Write out the data below exactly, beginning with the first line and ending once the line that has "Customer Number Website" is written.

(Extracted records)
· · ·
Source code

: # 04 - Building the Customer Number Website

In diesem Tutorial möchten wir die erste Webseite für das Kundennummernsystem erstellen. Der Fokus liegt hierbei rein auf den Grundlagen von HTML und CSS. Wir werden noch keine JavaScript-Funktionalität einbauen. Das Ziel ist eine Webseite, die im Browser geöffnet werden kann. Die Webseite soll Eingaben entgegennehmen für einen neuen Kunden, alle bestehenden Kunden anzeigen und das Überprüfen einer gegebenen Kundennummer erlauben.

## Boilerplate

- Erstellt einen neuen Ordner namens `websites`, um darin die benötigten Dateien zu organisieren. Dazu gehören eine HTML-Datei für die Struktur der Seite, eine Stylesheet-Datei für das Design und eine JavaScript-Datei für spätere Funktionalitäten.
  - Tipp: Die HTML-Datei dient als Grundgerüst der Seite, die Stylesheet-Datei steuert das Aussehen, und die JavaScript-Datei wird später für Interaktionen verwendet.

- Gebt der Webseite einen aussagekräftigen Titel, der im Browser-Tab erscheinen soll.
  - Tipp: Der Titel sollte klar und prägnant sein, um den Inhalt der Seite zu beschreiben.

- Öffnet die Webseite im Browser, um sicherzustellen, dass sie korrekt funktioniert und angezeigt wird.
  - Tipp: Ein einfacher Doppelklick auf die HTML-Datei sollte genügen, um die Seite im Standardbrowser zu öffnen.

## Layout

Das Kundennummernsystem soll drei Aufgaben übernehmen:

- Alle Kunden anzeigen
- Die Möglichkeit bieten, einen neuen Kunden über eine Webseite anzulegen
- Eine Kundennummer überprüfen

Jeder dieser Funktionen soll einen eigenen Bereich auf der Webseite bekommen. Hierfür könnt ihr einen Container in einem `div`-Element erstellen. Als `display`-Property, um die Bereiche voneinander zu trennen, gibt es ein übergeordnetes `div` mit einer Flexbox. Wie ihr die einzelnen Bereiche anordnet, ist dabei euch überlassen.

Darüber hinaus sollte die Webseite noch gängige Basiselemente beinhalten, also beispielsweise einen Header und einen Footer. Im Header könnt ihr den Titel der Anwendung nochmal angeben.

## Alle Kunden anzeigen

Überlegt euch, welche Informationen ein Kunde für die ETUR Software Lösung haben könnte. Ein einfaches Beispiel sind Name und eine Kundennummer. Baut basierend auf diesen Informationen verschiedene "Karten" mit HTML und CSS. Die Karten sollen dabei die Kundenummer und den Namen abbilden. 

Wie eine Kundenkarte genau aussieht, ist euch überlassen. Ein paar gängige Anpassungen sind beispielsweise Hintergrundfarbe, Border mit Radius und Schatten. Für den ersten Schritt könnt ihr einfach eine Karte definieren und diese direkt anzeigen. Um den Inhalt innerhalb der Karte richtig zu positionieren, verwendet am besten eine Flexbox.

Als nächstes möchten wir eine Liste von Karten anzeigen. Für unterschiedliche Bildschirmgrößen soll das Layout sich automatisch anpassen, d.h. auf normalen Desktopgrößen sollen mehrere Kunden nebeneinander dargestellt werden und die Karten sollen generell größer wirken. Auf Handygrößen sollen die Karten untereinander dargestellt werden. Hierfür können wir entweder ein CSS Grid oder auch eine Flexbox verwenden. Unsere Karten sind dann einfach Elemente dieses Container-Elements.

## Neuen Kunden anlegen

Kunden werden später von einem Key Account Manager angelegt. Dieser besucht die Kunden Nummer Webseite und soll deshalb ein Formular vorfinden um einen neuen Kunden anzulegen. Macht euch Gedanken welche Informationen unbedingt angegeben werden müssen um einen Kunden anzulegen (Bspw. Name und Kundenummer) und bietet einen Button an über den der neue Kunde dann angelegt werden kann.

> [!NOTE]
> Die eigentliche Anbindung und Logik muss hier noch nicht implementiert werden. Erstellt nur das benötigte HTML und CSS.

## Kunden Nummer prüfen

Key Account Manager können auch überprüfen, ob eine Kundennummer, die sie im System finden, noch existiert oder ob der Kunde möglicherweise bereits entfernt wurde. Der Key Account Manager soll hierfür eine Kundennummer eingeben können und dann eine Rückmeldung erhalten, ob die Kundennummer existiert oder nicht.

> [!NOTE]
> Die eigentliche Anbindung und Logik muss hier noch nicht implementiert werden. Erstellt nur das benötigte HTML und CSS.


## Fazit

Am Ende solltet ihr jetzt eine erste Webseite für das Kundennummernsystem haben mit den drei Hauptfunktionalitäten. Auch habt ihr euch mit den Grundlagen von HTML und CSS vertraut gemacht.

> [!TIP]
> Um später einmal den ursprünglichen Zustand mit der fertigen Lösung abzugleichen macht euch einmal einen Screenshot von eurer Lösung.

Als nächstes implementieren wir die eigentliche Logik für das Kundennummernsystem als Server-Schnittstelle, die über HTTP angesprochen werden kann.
· · ·
__Result of the exercise__.
Source code

: # 04 - Building the Customer Number Website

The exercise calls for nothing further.